■ **BRIEF**:
I'd like the data beneath this line reproduced exactly, without any of its images.

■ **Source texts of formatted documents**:
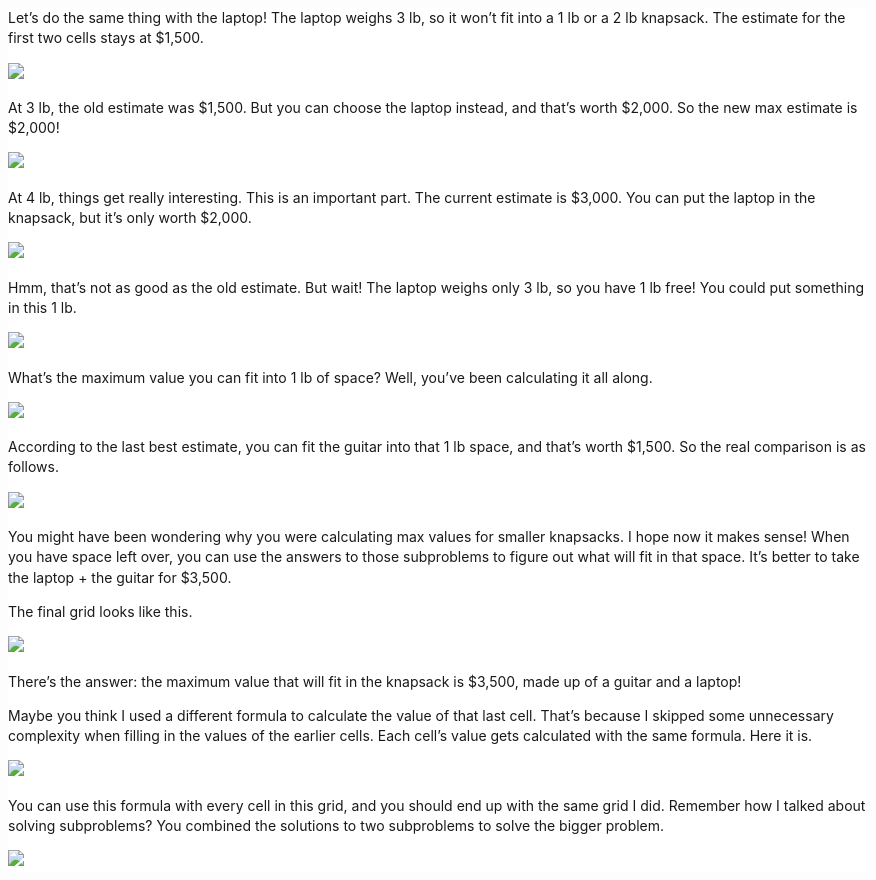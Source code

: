 [](/book/grokking-algorithms-second-edition/chapter-11/)Let’s do the same thing with the laptop! The laptop weighs 3 lb, so it won’t fit into a 1 lb or a 2 lb knapsack. The estimate for the first two cells stays at $1,500.

![](https://drek4537l1klr.cloudfront.net/bhargava2/Figures/image_11-18.png)

At 3 lb, the old estimate was $1,500. But you can choose the laptop instead, and that’s worth $2,000. So the new max estimate is $2,000!

![](https://drek4537l1klr.cloudfront.net/bhargava2/Figures/image_11-19.png)

At 4 lb, things get really interesting. This is an important part. The current estimate is $3,000. You can put the laptop in the knapsack, but it’s only worth $2,000.

![](https://drek4537l1klr.cloudfront.net/bhargava2/Figures/image_11-20.png)

[](/book/grokking-algorithms-second-edition/chapter-11/)Hmm, that’s not as good as the old estimate. But wait! The laptop weighs only 3 lb, so you have 1 lb free! You could put something in this 1 lb.

![](https://drek4537l1klr.cloudfront.net/bhargava2/Figures/image_11-21.png)

What’s the maximum value you can fit into 1 lb of space? Well, you’ve been calculating it all along.

![](https://drek4537l1klr.cloudfront.net/bhargava2/Figures/image_11-22.png)

According to the last best estimate, you can fit the guitar into that 1 lb space, and that’s worth $1,500. So the real comparison is as follows.

![](https://drek4537l1klr.cloudfront.net/bhargava2/Figures/image_11-23.png)

You might have been wondering why you were calculating max values for smaller knapsacks. I hope now it makes sense! When you have space left over, you can use the answers to those subproblems to figure out what will fit in that space. It’s better to take the laptop + the guitar for $3,500.

The final grid looks like this.

![](https://drek4537l1klr.cloudfront.net/bhargava2/Figures/image_11-24.png)

[](/book/grokking-algorithms-second-edition/chapter-11/)There’s the answer: the maximum value that will fit in the knapsack is $3,500, made up of a guitar and a laptop!

Maybe you think I used a different formula to calculate the value of that last cell. That’s because I skipped some unnecessary complexity when filling in the values of the earlier cells. Each cell’s value gets calculated with the same formula. Here it is.

![](https://drek4537l1klr.cloudfront.net/bhargava2/Figures/image_11-25.png)

You can use this formula with every cell in this grid, and you should end up with the same grid I did. Remember how I talked about solving subproblems? You combined the solutions to two subproblems to solve the bigger problem.

![](https://drek4537l1klr.cloudfront.net/bhargava2/Figures/image_11-26.png)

■ **FINISHED TASK**:
Source code

: [](/book/grokking-algorithms-second-edition/chapter-11/)Let’s do the same thing with the laptop! The laptop weighs 3 lb, so it won’t fit into a 1 lb or a 2 lb knapsack. The estimate for the first two cells stays at $1,500.

![](https://drek4537l1klr.cloudfront.net/bhargava2/Figures/image_11-18.png)

At 3 lb, the old estimate was $1,500. But you can choose the laptop instead, and that’s worth $2,000. So the new max estimate is $2,000!

![](https://drek4537l1klr.cloudfront.net/bhargava2/Figures/image_11-19.png)

At 4 lb, things get really interesting. This is an important part. The current estimate is $3,000. You can put the laptop in the knapsack, but it’s only worth $2,000.

![](https://drek4537l1klr.cloudfront.net/bhargava2/Figures/image_11-20.png)

[](/book/grokking-algorithms-second-edition/chapter-11/)Hmm, that’s not as good as the old estimate. But wait! The laptop weighs only 3 lb, so you have 1 lb free! You could put something in this 1 lb.

![](https://drek4537l1klr.cloudfront.net/bhargava2/Figures/image_11-21.png)

What’s the maximum value you can fit into 1 lb of space? Well, you’ve been calculating it all along.

![](https://drek4537l1klr.cloudfront.net/bhargava2/Figures/image_11-22.png)

According to the last best estimate, you can fit the guitar into that 1 lb space, and that’s worth $1,500. So the real comparison is as follows.

![](https://drek4537l1klr.cloudfront.net/bhargava2/Figures/image_11-23.png)

You might have been wondering why you were calculating max values for smaller knapsacks. I hope now it makes sense! When you have space left over, you can use the answers to those subproblems to figure out what will fit in that space. It’s better to take the laptop + the guitar for $3,500.

The final grid looks like this.

![](https://drek4537l1klr.cloudfront.net/bhargava2/Figures/image_11-24.png)

[](/book/grokking-algorithms-second-edition/chapter-11/)There’s the answer: the maximum value that will fit in the knapsack is $3,500, made up of a guitar and a laptop!

Maybe you think I used a different formula to calculate the value of that last cell. That’s because I skipped some unnecessary complexity when filling in the values of the earlier cells. Each cell’s value gets calculated with the same formula. Here it is.

![](https://drek4537l1klr.cloudfront.net/bhargava2/Figures/image_11-25.png)

You can use this formula with every cell in this grid, and you should end up with the same grid I did. Remember how I talked about solving subproblems? You combined the solutions to two subproblems to solve the bigger problem.

![](https://drek4537l1klr.cloudfront.net/bhargava2/Figures/image_11-26.png)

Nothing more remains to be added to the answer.